### What is being asked
Please output all the entries word for word, without the pictures.

....................

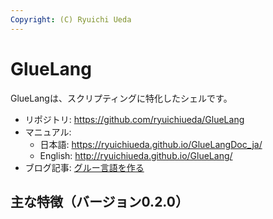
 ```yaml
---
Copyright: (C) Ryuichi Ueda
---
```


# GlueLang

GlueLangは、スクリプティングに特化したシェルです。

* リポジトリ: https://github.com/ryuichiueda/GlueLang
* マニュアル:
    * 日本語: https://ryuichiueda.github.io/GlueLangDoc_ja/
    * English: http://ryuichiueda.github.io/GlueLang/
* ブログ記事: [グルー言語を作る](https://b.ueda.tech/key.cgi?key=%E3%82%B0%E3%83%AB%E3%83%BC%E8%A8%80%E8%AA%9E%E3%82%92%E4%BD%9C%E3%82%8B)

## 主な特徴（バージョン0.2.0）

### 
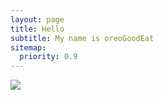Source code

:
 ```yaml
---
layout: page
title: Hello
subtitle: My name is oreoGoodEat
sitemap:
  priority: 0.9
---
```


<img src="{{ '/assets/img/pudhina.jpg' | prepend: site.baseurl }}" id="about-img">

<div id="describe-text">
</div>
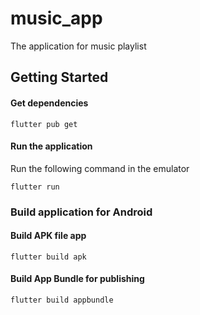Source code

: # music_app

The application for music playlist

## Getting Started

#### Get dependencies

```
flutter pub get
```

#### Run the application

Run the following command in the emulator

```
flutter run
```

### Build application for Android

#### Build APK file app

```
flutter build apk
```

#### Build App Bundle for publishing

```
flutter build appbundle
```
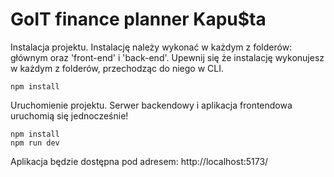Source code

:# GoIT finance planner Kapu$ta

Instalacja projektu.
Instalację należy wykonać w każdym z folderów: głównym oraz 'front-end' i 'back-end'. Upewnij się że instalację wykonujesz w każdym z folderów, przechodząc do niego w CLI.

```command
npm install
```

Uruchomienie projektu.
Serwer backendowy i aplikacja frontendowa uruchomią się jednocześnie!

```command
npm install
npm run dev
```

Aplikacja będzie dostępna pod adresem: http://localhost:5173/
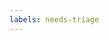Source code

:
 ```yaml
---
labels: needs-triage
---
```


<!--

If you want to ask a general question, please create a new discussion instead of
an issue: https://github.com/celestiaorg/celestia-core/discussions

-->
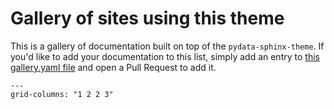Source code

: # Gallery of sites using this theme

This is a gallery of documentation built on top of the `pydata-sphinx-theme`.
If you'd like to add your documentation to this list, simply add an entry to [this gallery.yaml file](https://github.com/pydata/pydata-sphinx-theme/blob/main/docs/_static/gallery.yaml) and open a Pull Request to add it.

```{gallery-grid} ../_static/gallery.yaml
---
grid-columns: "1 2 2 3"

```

....................

### The answer
 ```yaml
---
Copyright: (C) Ryuichi Ueda
---
```


# GlueLang

GlueLangは、スクリプティングに特化したシェルです。

* リポジトリ: https://github.com/ryuichiueda/GlueLang
* マニュアル:
    * 日本語: https://ryuichiueda.github.io/GlueLangDoc_ja/
    * English: http://ryuichiueda.github.io/GlueLang/
* ブログ記事: [グルー言語を作る](https://b.ueda.tech/key.cgi?key=%E3%82%B0%E3%83%AB%E3%83%BC%E8%A8%80%E8%AA%9E%E3%82%92%E4%BD%9C%E3%82%8B)

## 主な特徴（バージョン0.2.0）

### 
Source code

:
 ```yaml
---
layout: page
title: Hello
subtitle: My name is oreoGoodEat
sitemap:
  priority: 0.9
---
```


<img src="{{ '/assets/img/pudhina.jpg' | prepend: site.baseurl }}" id="about-img">

<div id="describe-text">
</div>
Source code

: # music_app

The application for music playlist

## Getting Started

#### Get dependencies

```
flutter pub get
```

#### Run the application

Run the following command in the emulator

```
flutter run
```

### Build application for Android

#### Build APK file app

```
flutter build apk
```

#### Build App Bundle for publishing

```
flutter build appbundle
```
Source code

:# GoIT finance planner Kapu$ta

Instalacja projektu.
Instalację należy wykonać w każdym z folderów: głównym oraz 'front-end' i 'back-end'. Upewnij się że instalację wykonujesz w każdym z folderów, przechodząc do niego w CLI.

```command
npm install
```

Uruchomienie projektu.
Serwer backendowy i aplikacja frontendowa uruchomią się jednocześnie!

```command
npm install
npm run dev
```

Aplikacja będzie dostępna pod adresem: http://localhost:5173/
Source code

:
 ```yaml
---
labels: needs-triage
---
```


<!--

If you want to ask a general question, please create a new discussion instead of
an issue: https://github.com/celestiaorg/celestia-core/discussions

-->
Source code

: # Gallery of sites using this theme

This is a gallery of documentation built on top of the `pydata-sphinx-theme`.
If you'd like to add your documentation to this list, simply add an entry to [this gallery.yaml file](https://github.com/pydata/pydata-sphinx-theme/blob/main/docs/_static/gallery.yaml) and open a Pull Request to add it.

```{gallery-grid} ../_static/gallery.yaml
---
grid-columns: "1 2 2 3"

```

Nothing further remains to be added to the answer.